### Work item:
Here are the records. Write out exactly the lines between the one holding "These goals require" and the one holding "our priorities are different.", inclusive.

(Dataset entries)
- - - - - - -
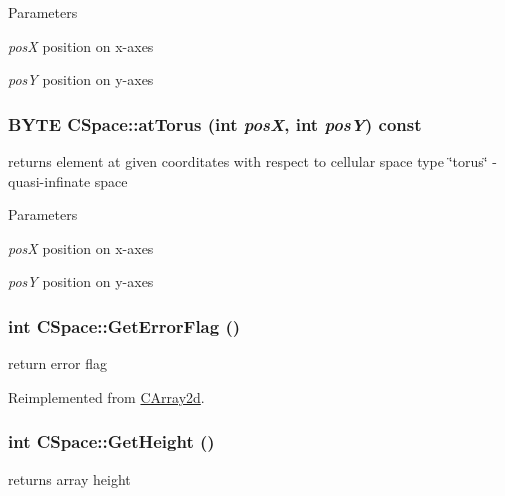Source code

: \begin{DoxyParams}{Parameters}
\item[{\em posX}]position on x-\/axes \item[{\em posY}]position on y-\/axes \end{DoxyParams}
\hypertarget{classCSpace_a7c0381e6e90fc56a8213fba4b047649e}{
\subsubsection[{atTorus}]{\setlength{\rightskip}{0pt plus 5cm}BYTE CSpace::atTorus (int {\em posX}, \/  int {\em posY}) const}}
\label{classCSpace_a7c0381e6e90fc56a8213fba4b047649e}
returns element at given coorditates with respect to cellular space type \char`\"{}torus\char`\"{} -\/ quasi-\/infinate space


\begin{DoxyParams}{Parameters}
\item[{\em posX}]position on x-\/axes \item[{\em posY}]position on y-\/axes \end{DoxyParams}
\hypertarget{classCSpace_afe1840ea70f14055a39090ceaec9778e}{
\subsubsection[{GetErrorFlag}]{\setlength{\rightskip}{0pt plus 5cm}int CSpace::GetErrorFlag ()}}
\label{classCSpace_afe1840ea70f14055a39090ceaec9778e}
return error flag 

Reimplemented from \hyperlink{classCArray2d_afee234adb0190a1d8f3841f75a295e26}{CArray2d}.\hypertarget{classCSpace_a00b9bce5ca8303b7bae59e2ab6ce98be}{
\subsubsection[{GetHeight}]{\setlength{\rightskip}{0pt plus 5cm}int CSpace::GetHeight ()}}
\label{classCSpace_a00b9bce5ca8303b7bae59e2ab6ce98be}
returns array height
- - - - - - -
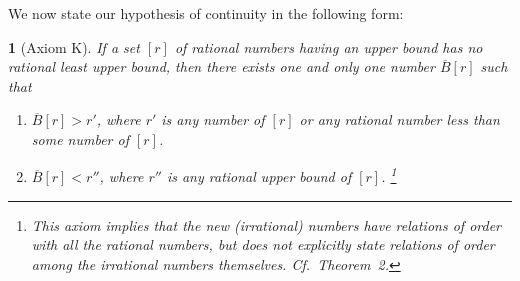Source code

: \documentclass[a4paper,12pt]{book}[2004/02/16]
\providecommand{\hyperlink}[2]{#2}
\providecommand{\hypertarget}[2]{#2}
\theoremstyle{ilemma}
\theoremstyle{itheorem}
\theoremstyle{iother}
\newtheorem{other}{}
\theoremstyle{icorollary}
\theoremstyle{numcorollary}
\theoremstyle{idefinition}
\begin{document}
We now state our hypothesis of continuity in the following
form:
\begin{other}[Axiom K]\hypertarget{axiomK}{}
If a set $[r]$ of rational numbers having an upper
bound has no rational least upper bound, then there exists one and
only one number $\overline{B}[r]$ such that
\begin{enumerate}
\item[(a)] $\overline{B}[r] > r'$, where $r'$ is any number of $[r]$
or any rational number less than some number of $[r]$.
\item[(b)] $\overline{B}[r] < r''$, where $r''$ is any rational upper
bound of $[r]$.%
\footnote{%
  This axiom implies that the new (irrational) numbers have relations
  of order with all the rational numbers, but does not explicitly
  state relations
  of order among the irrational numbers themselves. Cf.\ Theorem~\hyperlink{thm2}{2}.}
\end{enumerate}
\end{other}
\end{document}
- - - - - - -
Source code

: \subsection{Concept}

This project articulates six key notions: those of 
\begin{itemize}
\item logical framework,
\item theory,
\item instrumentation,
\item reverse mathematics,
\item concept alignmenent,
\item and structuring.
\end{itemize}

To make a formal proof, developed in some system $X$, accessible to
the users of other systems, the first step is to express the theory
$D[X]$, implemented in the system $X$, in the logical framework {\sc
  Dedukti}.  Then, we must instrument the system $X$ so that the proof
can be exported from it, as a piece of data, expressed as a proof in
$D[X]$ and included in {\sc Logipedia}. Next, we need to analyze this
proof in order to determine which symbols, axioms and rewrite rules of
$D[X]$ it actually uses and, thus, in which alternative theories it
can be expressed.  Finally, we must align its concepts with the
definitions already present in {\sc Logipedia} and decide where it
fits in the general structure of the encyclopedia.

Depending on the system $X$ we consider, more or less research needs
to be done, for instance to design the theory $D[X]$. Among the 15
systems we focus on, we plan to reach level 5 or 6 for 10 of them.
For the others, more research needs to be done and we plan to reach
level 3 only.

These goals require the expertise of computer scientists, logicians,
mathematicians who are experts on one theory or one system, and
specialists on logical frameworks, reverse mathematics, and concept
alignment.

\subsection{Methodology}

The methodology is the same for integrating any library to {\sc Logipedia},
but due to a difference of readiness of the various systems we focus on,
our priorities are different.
- - - - - - -
### Result for this task:
These goals require the expertise of computer scientists, logicians,
mathematicians who are experts on one theory or one system, and
specialists on logical frameworks, reverse mathematics, and concept
alignment.

\subsection{Methodology}

The methodology is the same for integrating any library to {\sc Logipedia},
but due to a difference of readiness of the various systems we focus on,
our priorities are different.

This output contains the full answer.